The Best American Short Stories 1987 - Introduction


I have yet to decide on a reason that would seem satisfactory even for me as to why it has been so long since I have updated. I will admit a certain level of intimidation when it comes to addressing this volume's guest editor Ann Beattie. In past postings I have spent a considerable amount of time devoted to an introduction the editor, but for some reason, I cannot wrap my head around laying out a piece that would be fair to her. Perhaps I should just skip over her as a person and author and just jump into her introduction to the volume. There is nothing that dictates that I have to follow form. I can make my own right?

I read the intro more than a month ago as well as the first two stories. I’ve just been sitting on my hands. It’s time to push through. I need to get over the thought that not spending much time on Ann Beattie is a disservice…I just think that once I get past this post, I can carry on.

One of the new features in this volume is addressed in the Publisher’s Note at the beginning of the volume. “Each of the authors of the twenty stories selected by the guest editor has been invited to describe briefly how his or her story came to be written. Most have accepted what is clearly a challenging assignment, and their short story essays appear at the back of the volume in the “Contributor’s Notes” section.”

Now rather than going into the life and writing life of Beattie, I’ll just pull a few sentences and paragraphs from her introduction…doing this will erase just a bit of the guilt I have for not giving her the same treatment as the other authors.

Beattie takes the route of choosing the story order rather than defaulting to the alphabetical author list of placement. Again, as with the other guest editors, I suppose she has done this to have the first stories in the collection read by the most eyes – assuming that some readers wouldn’t make it through the whole collection.

“It’s often been said that short stories are so popular now because they are an ideal for for our time. That is said in the same spirit, it seems to me, as announcing that finger food that can be eaten in one bite is preferable at cocktail parties. Similarly, a large group of people seem to believe Andy Warhol’s proclamation that “in the future, everyone will be world-famous for fifteen minutes.” My own feeling is that in the future, still only a chosen few will be noticed, and then-if they’re lucky – for fifteen minutes. I do believe that television has altered our ideas about concentration, yet at the same time we must have wanted that: the beast in the jungle has been replaced by the Betamax in the bedroom.”
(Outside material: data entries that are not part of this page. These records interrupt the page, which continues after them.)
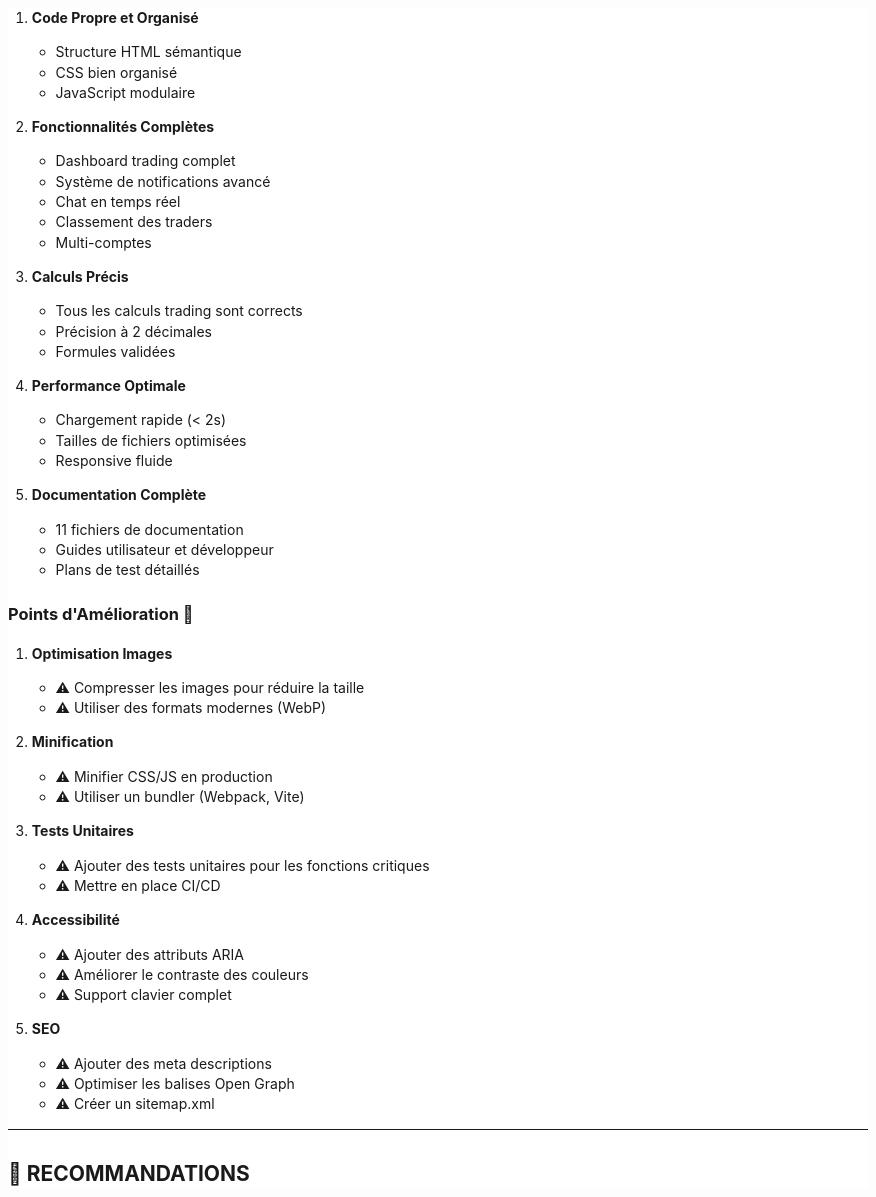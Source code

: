 1. **Code Propre et Organisé**
   - Structure HTML sémantique
   - CSS bien organisé
   - JavaScript modulaire

2. **Fonctionnalités Complètes**
   - Dashboard trading complet
   - Système de notifications avancé
   - Chat en temps réel
   - Classement des traders
   - Multi-comptes

3. **Calculs Précis**
   - Tous les calculs trading sont corrects
   - Précision à 2 décimales
   - Formules validées

4. **Performance Optimale**
   - Chargement rapide (< 2s)
   - Tailles de fichiers optimisées
   - Responsive fluide

5. **Documentation Complète**
   - 11 fichiers de documentation
   - Guides utilisateur et développeur
   - Plans de test détaillés

### Points d'Amélioration 🔧

1. **Optimisation Images**
   - ⚠️ Compresser les images pour réduire la taille
   - ⚠️ Utiliser des formats modernes (WebP)

2. **Minification**
   - ⚠️ Minifier CSS/JS en production
   - ⚠️ Utiliser un bundler (Webpack, Vite)

3. **Tests Unitaires**
   - ⚠️ Ajouter des tests unitaires pour les fonctions critiques
   - ⚠️ Mettre en place CI/CD

4. **Accessibilité**
   - ⚠️ Ajouter des attributs ARIA
   - ⚠️ Améliorer le contraste des couleurs
   - ⚠️ Support clavier complet

5. **SEO**
   - ⚠️ Ajouter des meta descriptions
   - ⚠️ Optimiser les balises Open Graph
   - ⚠️ Créer un sitemap.xml

---

## 🎯 RECOMMANDATIONS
“Much of the rest of the noise has to do with the current belief that everything and everyone needs discussion.”

“As I see it, writers are willing to take a chance; they like to tempt fate a little. Few writers- even those with outlines and copious notes-sit down to doggedly prove anything. Rather, they like to see if they can shake themselves up, if there are questions that can be raised, narrow roads that may widen.”
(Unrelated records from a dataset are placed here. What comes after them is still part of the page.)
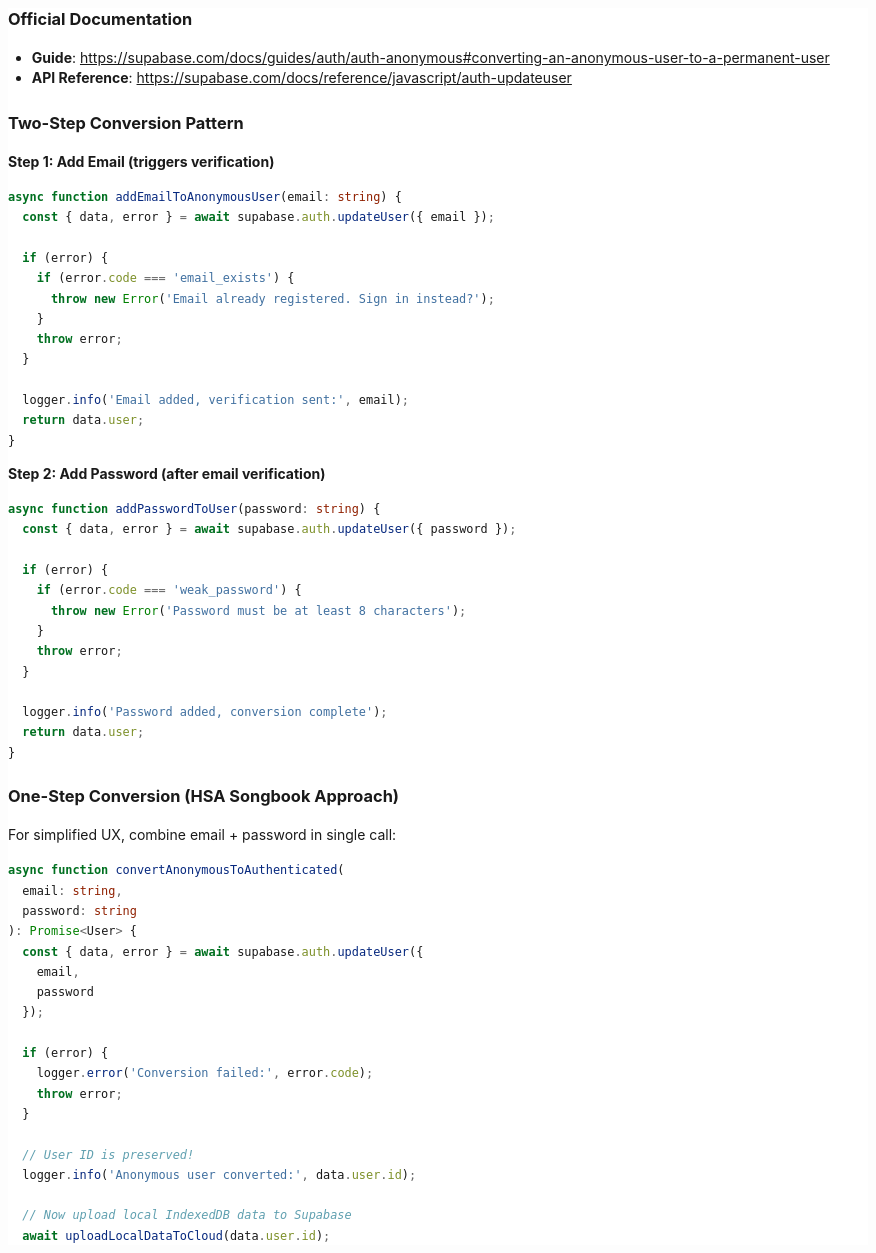 ### Official Documentation
- **Guide**: https://supabase.com/docs/guides/auth/auth-anonymous#converting-an-anonymous-user-to-a-permanent-user
- **API Reference**: https://supabase.com/docs/reference/javascript/auth-updateuser

### Two-Step Conversion Pattern

**Step 1: Add Email (triggers verification)**
```typescript
async function addEmailToAnonymousUser(email: string) {
  const { data, error } = await supabase.auth.updateUser({ email });

  if (error) {
    if (error.code === 'email_exists') {
      throw new Error('Email already registered. Sign in instead?');
    }
    throw error;
  }

  logger.info('Email added, verification sent:', email);
  return data.user;
}
```

**Step 2: Add Password (after email verification)**
```typescript
async function addPasswordToUser(password: string) {
  const { data, error } = await supabase.auth.updateUser({ password });

  if (error) {
    if (error.code === 'weak_password') {
      throw new Error('Password must be at least 8 characters');
    }
    throw error;
  }

  logger.info('Password added, conversion complete');
  return data.user;
}
```

### One-Step Conversion (HSA Songbook Approach)

For simplified UX, combine email + password in single call:

```typescript
async function convertAnonymousToAuthenticated(
  email: string,
  password: string
): Promise<User> {
  const { data, error } = await supabase.auth.updateUser({
    email,
    password
  });

  if (error) {
    logger.error('Conversion failed:', error.code);
    throw error;
  }

  // User ID is preserved!
  logger.info('Anonymous user converted:', data.user.id);

  // Now upload local IndexedDB data to Supabase
  await uploadLocalDataToCloud(data.user.id);
```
“To some extent, when we read fiction, we’re sleuthing to get the facts, and we have to have good instincts so that we don’t get thrown off. I think that with most stories-this group at least- we’re not meant to anticipate what we’re moving toward. The stories are mysteries to which we will be exposed.”

“One of the conclusions I have reached is that people want order, but some part of them craves anarchy, and writers are seen to embody both elements: in a sane, reasonable way, writers will present a situation, but the components of that situation, and the implications, can be dynamite.”

‘In the stories I selected, I found questions that disturbed me, implications I had not thought of, and observed living humans illuminated by art. I picked the stories, I suppose, for the same reason I have picked people and places (when I have been the one to choose). I picked them because they surprised me.

I enjoyed these little insights by Beattie. I hope to learn a little more about her through her choices.

Other truths be told as to why I haven’t been reading and writing. Simply, I’m adjusting to life as a father. At this time in my life, I am working at balancing what I once was with who I am now. Certain things must fall to the side, and reading and writing now will not win out over the boy. Work has really ramped up and I find myself pretty tired at the end of the day, and lunch breaks no longer are used for a quick posting of a pre written post. I will continue the project though at a much slower pace I’m afraid…but one that I am happy to accept.